- [The data]
■ ■ ■

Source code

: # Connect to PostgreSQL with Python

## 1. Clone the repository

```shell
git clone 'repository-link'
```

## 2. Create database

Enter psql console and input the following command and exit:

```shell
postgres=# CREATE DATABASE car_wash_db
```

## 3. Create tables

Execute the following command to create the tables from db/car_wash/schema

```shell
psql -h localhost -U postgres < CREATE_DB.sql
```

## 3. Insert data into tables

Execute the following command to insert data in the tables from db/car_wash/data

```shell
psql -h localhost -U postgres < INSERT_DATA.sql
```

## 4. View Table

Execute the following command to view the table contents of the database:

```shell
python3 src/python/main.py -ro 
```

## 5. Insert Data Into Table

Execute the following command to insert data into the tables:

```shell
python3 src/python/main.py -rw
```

■ ■ ■

- [What this task involves] Give the data again in full, keeping every line as it was.

- [Result for this task]
Source code

: # Connect to PostgreSQL with Python

## 1. Clone the repository

```shell
git clone 'repository-link'
```

## 2. Create database

Enter psql console and input the following command and exit:

```shell
postgres=# CREATE DATABASE car_wash_db
```

## 3. Create tables

Execute the following command to create the tables from db/car_wash/schema

```shell
psql -h localhost -U postgres < CREATE_DB.sql
```

## 3. Insert data into tables

Execute the following command to insert data in the tables from db/car_wash/data

```shell
psql -h localhost -U postgres < INSERT_DATA.sql
```

## 4. View Table

Execute the following command to view the table contents of the database:

```shell
python3 src/python/main.py -ro 
```

## 5. Insert Data Into Table

Execute the following command to insert data into the tables:

```shell
python3 src/python/main.py -rw
```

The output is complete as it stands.